AMERICAN Assistant Secretary of State Robin Raphel has bid a churlish farewell to India as she relinquished charge of the South Asia Bureau. That I enjoy dubious and reluctant popularity with her is interesting. But that is not the provocation for this article. Let me, as she said in her recent interview to India Abroad News Service, pull rank on her and say that I would normally not take notice of an interview given by a middle-ranking official of the State Department. But her fulminations against the Ministry of External Affairs (MEA) and the Indian civil service deserve a response.
The points she made are: (1) the MEA had become largely irrelevant in the arena of international diplomacy; (2) while the MEA is being left behind, economic people and others, who are not stuck in old ways of thinking, are setting the agenda in India; (3) the MEA fantasises about the security relationship between the US and Pakistan; (4) there was sustained conspiracy by the MEA in New Delhi and the entrenched South Asia Office in the US State Department to have her removed from her post as assistant secretary of state for South Asia; (5) she succeeded in increasing and enhancing the profile of South Asia in US foreign policy; (6) the MEA had undertaken a concerted campaign to discredit her in the eyes of President Bill Clinton and the US administration; (7) the Indian media had indulged in "gutter press stuff" about her, mainly due to the MEA; (8) despite MEA officials pulling rank on her to prevent her from meeting the Indian prime minister and foreign minister, she managed to strike a rapport with the Indian people, politicians and intelligentsia; (9) the former deputy chief of the US embassy in Delhi,
Kenneth Brill, was also a part of the State Department conspiracy against her; (10) it was only because of her that there was some focus in US foreign policy on South Asia because US priorities otherwise were Russia, China and Bosnia; (11) she worked very hard to remain impartial between India and Pakistan, but was misunderstood.

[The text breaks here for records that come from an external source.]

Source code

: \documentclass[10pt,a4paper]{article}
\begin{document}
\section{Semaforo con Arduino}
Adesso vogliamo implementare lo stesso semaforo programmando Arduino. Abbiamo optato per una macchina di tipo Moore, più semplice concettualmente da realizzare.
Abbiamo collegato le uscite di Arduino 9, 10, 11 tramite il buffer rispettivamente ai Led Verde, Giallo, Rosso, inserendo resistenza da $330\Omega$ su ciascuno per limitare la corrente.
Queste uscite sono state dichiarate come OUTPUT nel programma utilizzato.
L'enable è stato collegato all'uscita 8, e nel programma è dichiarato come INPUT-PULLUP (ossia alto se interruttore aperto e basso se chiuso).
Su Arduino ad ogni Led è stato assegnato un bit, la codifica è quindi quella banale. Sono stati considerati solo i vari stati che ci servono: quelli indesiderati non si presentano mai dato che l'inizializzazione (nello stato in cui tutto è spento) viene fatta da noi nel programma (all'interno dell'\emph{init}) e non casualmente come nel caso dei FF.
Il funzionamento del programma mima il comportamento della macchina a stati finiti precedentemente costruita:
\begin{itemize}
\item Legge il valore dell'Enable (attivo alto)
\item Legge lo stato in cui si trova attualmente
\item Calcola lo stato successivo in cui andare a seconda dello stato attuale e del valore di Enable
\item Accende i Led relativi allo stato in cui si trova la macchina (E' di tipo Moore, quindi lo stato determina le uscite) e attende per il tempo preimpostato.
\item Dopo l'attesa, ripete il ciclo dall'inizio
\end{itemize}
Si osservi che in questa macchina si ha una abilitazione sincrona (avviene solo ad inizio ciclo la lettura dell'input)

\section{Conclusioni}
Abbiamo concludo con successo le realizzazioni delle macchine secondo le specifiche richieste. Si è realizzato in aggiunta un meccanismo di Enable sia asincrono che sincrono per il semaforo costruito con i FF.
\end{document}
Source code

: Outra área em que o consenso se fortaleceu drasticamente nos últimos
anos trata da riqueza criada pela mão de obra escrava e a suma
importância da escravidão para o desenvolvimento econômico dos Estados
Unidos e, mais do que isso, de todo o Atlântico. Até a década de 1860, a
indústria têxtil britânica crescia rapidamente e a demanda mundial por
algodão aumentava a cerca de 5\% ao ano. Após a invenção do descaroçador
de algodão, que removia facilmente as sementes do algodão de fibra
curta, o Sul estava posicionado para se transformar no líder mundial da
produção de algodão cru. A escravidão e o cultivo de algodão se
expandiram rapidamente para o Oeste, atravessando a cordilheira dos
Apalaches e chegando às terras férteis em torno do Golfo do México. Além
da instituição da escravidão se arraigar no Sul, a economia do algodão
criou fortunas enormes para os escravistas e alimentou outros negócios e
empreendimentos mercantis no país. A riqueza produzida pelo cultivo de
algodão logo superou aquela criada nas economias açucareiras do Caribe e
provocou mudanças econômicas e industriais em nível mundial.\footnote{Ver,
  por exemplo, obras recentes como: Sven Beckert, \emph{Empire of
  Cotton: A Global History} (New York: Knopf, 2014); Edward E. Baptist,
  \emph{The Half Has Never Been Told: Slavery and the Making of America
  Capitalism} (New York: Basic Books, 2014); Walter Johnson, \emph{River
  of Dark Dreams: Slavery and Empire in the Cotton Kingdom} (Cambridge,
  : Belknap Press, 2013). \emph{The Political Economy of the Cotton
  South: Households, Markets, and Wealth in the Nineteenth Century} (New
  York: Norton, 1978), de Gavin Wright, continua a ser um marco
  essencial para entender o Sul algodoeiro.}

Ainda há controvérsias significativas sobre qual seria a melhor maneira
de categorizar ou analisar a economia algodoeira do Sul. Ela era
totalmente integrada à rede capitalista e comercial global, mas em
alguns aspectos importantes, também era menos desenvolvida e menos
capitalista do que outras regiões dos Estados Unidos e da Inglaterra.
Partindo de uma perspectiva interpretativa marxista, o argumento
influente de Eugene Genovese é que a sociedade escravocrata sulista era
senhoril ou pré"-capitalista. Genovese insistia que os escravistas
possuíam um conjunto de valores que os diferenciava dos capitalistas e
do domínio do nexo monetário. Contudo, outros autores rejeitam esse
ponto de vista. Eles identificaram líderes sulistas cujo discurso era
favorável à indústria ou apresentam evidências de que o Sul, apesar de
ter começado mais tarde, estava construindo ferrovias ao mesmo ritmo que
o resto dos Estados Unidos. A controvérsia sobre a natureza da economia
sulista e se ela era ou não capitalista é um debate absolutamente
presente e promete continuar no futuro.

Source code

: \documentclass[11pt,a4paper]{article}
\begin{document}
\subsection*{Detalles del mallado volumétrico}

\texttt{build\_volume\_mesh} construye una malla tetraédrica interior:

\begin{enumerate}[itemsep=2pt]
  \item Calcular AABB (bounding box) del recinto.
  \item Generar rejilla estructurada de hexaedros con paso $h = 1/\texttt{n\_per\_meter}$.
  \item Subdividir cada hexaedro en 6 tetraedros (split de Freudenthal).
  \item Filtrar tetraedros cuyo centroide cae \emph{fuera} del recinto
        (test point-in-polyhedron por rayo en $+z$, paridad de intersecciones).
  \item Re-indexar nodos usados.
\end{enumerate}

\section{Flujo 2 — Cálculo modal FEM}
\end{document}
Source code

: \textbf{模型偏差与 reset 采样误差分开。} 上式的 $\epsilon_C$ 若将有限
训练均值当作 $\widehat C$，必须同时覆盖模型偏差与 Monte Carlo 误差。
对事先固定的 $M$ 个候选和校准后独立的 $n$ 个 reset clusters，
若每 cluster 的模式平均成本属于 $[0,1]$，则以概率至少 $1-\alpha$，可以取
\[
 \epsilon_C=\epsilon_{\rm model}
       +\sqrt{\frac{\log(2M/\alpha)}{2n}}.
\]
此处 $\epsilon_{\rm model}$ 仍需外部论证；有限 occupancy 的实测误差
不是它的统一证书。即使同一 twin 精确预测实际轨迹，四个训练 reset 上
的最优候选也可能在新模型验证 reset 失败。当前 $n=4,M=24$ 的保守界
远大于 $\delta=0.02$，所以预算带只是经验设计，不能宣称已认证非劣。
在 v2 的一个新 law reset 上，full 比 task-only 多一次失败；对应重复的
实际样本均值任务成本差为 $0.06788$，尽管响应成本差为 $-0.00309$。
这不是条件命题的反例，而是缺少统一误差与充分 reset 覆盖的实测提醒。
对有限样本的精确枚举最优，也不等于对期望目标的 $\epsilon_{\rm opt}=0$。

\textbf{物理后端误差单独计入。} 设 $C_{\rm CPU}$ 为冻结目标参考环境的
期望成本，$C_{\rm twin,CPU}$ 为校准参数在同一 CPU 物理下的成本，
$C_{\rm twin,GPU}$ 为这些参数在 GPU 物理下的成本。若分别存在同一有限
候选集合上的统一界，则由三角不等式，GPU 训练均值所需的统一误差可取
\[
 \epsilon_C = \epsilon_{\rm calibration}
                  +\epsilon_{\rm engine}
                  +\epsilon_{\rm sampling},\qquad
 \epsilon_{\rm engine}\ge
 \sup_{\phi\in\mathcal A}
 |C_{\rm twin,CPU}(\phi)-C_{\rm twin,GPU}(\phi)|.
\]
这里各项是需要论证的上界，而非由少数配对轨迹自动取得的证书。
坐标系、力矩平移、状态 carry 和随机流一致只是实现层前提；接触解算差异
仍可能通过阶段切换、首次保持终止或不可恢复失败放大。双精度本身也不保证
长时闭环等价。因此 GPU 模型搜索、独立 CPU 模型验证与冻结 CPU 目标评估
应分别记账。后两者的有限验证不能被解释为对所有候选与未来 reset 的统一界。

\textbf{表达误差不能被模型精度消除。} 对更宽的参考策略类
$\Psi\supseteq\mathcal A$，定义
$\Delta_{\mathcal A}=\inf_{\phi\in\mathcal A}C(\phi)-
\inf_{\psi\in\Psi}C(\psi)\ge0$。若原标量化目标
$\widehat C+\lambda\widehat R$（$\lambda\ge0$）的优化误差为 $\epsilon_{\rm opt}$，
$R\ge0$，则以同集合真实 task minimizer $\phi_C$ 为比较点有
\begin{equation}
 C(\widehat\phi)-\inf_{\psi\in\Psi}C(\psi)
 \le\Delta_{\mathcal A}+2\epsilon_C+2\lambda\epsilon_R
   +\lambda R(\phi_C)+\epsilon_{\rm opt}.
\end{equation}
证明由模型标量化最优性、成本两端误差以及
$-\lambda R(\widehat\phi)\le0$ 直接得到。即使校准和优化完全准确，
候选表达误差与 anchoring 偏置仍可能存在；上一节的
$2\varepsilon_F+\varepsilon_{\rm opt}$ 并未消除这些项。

Let me deal with Ms Raphel's accusations in perspective. Her charge that our MEA has become largely irrelevant in the arena of international diplomacy is a value judgement based entirely on her frustration over it not toeing her line on regional issues. She just could not comprehend the fact that Indian reactions to certain orientations in Washington's South Asia policies would be based on New Delhi's objective assessment of its interests and would be structured on the basis of India's sovereign discretion. There was a peculiar streak of assertiveness on her part. "India should get its act together, must not be paranoid about Pakistan", etc, were mantras she chanted when interacting with MEA officials. Perhaps, she would have been more accurate if she said India was a somewhat inconvenient area falling within her charge. The MEA's relevance or irrelevance in international diplomacy can be assessed by the people of India, not by Madam Raphel.
Her assertion that it is "the economic people and others not stuck in the old mindset (who) are driving the agenda in India" is an exercise in selective wishful thinking. The MEA has been an integral and significant player in the reorientation of India's foreign policy, especially in the implementation of its foreign economic policy. Raphel's attempt to differentiate between sections of the Indian government is a futile attempt at currying favour with the economic establishment as opposed to the political establishment dealing with Indian policies. She should realise that, as in the US, in India there are differing views but ultimately government policies are a consequence of harmonising these differences. If ministries work at cross purposes, the government itself will not be able to function. Whatever its limitations, the Indian government has been dealing adequately in terms of its people's interests with a world in ferment.
Then there is the accusation that the MEA fantasises about the US-Pakistan security relationship. Rather than fantasy, it is a clear historical memory and the capacity to observe contemporaneous undercurrents of US-Pak defence cooperation which prompts New Delhi to factual, incontrovertible conclusions about the nature of US-Pak security ties. One could list a series of specific trends and events, some of which have occurred even during Raphel's tenure in the State Department which substantiate India's views. It is a different issue that we prefer to come to conclusions on the basis of facts rather than Raphel's interpretations and formalistic explanations.
That there was some sort of a sustained conspiracy in the MEA to have her removed from the State Department is pure fantasy. We couldn't care less whether she was there or not. Does she presume that just her removal would have changed US policies towards India? One sees a touch of megalomania and paranoia here. No foreign ministry would be interested in sustaining or removing a middle-level official in another government in the hope that it would affect policy. Ms Raphel should realise that from 1994 onwards, since Strobe Talbott came to India and Frank Wisner took over as ambassador, her role was very marginal vis-a-vis India.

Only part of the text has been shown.